Exercise instructions: Below are lines of data; restate word for word those running from the line containing "allows and is" to the line containing "measurement here is", inclusive, and no others.

Provided information:
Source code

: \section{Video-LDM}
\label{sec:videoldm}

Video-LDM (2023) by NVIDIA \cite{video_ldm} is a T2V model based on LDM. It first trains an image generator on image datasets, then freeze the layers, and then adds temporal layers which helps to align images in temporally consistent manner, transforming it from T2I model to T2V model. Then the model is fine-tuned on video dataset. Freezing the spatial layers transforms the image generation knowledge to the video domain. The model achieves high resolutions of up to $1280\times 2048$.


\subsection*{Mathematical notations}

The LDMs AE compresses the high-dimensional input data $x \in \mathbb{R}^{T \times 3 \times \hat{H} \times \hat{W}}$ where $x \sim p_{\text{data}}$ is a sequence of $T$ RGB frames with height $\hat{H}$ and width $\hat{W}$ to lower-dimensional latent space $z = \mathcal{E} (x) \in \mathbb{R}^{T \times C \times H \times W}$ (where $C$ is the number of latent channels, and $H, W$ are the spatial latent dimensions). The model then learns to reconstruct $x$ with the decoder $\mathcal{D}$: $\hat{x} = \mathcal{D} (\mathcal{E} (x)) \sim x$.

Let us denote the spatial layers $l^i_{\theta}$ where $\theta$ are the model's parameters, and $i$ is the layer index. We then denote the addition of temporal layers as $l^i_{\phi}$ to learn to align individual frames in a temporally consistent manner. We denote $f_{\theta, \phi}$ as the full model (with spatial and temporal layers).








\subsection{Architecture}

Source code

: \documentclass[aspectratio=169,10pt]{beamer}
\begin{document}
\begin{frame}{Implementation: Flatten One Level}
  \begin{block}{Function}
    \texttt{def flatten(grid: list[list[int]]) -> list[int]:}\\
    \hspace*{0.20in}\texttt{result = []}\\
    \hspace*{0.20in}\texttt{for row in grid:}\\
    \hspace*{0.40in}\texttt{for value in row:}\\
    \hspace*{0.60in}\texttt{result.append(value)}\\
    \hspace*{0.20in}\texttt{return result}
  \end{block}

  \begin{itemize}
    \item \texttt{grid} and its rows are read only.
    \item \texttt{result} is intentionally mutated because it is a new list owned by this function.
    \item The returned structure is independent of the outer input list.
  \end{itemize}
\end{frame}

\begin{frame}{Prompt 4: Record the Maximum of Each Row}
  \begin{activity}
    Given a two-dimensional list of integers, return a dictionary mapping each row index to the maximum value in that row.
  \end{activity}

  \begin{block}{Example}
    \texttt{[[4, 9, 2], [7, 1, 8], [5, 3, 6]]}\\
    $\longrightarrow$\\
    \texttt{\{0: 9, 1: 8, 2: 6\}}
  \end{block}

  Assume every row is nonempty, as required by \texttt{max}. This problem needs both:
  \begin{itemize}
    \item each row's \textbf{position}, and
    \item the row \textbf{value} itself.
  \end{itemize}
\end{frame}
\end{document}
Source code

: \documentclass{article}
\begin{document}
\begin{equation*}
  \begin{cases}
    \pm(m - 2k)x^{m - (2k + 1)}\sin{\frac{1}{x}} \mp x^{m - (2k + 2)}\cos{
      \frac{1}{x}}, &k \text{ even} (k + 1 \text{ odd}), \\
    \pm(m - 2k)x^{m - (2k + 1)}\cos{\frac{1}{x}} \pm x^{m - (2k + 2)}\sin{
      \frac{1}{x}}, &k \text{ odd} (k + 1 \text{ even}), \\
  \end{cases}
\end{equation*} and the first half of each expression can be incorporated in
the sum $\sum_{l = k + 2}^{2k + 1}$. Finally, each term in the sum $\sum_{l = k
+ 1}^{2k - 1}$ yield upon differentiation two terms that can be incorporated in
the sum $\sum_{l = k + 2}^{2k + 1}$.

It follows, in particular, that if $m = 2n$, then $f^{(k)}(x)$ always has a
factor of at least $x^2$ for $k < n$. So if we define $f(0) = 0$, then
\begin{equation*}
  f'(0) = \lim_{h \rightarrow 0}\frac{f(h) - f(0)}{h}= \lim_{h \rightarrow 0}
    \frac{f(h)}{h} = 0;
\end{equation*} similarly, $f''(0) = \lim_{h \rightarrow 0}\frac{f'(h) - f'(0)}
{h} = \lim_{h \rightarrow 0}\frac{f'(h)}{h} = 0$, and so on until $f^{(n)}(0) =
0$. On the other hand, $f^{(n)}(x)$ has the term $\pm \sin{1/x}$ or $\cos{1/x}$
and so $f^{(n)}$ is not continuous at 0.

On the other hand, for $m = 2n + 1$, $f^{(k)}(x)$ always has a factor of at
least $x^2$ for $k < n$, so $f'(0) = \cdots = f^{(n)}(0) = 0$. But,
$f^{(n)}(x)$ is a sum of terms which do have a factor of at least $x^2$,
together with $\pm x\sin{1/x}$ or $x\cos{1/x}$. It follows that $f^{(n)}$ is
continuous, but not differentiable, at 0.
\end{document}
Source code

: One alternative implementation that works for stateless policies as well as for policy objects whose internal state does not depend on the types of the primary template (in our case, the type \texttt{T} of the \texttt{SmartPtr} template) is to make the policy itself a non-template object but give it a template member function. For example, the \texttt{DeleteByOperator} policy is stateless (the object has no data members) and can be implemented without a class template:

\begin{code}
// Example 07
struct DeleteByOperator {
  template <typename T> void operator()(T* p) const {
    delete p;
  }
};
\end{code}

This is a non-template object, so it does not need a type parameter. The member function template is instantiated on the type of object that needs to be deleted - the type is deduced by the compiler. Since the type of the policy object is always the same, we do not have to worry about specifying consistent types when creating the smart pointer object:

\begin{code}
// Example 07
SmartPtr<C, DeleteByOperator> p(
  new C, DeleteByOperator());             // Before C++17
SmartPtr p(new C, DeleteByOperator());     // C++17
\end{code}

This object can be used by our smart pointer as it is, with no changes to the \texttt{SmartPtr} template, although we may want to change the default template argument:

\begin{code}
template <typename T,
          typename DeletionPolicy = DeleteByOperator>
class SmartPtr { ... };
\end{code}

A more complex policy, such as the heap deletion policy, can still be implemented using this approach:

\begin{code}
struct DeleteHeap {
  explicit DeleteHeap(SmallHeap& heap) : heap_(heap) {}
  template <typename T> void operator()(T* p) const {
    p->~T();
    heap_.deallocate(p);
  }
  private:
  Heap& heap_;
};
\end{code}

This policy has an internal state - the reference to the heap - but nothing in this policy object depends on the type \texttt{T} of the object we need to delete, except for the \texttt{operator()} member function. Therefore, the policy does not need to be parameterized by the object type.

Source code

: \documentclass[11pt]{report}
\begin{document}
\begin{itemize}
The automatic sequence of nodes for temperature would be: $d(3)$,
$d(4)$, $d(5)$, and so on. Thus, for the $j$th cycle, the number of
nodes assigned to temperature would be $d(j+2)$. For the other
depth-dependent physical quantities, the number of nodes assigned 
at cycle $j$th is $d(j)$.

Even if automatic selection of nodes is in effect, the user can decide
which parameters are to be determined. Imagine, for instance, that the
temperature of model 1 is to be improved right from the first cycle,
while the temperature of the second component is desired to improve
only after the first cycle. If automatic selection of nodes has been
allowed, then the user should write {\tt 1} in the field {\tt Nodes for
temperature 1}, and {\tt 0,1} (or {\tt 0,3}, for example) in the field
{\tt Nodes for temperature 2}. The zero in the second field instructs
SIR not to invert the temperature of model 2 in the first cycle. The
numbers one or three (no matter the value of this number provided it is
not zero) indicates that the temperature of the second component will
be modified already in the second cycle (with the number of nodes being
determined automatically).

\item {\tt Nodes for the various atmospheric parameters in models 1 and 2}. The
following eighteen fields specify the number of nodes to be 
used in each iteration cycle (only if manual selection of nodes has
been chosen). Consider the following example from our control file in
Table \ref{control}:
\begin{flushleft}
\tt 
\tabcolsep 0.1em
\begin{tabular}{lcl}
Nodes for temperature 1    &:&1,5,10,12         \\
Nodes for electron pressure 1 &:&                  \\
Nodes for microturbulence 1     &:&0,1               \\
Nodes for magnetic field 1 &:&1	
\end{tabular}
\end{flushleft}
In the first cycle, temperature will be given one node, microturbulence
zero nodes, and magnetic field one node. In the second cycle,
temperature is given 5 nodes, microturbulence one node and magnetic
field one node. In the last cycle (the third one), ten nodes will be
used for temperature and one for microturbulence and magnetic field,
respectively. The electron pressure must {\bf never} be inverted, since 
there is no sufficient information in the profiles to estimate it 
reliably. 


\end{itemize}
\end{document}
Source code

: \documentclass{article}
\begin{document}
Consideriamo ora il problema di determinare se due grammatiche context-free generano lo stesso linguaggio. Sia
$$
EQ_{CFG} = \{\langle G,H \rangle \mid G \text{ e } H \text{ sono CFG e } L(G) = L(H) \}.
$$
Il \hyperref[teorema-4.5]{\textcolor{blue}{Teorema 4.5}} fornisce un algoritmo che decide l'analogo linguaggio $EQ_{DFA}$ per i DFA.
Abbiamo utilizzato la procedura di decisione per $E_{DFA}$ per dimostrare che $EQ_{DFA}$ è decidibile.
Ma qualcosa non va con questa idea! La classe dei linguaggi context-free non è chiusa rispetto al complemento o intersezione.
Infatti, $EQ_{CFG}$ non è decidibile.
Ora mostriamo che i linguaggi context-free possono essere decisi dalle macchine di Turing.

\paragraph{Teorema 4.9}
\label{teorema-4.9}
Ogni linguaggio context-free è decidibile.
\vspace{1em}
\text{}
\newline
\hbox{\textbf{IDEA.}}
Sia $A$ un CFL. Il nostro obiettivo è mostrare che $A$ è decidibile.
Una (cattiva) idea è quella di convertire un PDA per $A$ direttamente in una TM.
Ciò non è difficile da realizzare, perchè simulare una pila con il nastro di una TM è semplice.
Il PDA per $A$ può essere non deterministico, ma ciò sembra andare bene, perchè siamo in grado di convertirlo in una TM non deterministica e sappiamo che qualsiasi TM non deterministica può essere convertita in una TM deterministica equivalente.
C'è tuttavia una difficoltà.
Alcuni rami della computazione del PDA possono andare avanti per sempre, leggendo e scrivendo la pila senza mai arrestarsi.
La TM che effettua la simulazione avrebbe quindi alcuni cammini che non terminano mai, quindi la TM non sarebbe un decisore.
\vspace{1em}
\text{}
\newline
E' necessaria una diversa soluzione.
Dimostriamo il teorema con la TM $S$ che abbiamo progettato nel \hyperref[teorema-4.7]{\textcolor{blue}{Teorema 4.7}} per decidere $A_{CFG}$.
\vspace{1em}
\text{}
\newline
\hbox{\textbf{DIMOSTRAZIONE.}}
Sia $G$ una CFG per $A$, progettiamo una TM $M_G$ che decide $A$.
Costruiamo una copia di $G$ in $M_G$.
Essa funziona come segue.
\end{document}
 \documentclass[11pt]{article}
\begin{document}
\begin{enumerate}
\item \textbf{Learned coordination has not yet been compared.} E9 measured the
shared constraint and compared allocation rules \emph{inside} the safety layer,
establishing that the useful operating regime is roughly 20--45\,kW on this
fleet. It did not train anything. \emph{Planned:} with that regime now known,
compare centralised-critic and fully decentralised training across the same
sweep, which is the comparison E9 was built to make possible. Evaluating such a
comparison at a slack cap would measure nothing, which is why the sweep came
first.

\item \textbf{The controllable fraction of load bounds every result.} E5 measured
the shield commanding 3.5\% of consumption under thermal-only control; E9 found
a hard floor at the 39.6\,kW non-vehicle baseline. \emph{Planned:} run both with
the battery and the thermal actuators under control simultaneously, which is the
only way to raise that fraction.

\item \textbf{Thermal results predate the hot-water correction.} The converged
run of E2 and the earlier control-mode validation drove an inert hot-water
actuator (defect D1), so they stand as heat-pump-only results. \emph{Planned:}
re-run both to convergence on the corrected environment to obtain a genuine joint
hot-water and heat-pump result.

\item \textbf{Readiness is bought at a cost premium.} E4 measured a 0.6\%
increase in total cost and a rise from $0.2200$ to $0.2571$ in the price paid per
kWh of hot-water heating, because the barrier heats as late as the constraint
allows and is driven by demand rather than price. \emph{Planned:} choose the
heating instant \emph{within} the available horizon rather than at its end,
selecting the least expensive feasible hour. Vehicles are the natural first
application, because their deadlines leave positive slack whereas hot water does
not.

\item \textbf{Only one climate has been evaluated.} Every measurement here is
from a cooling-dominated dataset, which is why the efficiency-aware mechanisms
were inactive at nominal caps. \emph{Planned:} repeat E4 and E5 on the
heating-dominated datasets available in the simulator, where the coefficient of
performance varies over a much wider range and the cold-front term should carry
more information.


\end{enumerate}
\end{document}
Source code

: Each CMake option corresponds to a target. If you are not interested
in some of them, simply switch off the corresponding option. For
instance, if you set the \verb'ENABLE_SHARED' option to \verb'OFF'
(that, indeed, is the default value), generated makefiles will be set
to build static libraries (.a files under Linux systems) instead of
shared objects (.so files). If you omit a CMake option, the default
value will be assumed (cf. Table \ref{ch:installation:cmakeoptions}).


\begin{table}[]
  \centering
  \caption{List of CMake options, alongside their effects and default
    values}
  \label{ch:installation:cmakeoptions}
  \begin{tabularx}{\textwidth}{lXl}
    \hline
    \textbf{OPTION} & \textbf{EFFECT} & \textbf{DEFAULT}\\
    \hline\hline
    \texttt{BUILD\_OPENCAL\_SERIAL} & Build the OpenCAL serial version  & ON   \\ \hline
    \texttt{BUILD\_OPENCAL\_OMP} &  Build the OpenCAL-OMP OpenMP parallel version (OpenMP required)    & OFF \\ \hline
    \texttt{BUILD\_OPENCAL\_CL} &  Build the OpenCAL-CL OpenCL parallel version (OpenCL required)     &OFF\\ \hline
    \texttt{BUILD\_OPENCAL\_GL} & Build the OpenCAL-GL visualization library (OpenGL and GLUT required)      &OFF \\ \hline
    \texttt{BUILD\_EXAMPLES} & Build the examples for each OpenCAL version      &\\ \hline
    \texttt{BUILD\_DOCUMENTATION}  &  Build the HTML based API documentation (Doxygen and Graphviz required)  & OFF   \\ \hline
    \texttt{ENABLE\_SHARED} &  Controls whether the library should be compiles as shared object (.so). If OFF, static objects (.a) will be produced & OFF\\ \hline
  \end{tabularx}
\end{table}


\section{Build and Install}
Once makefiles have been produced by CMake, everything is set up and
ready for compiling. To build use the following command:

Your response:
allows and is driven by demand rather than price. \emph{Planned:} choose the
heating instant \emph{within} the available horizon rather than at its end,
selecting the least expensive feasible hour. Vehicles are the natural first
application, because their deadlines leave positive slack whereas hot water does
not.

\item \textbf{Only one climate has been evaluated.} Every measurement here is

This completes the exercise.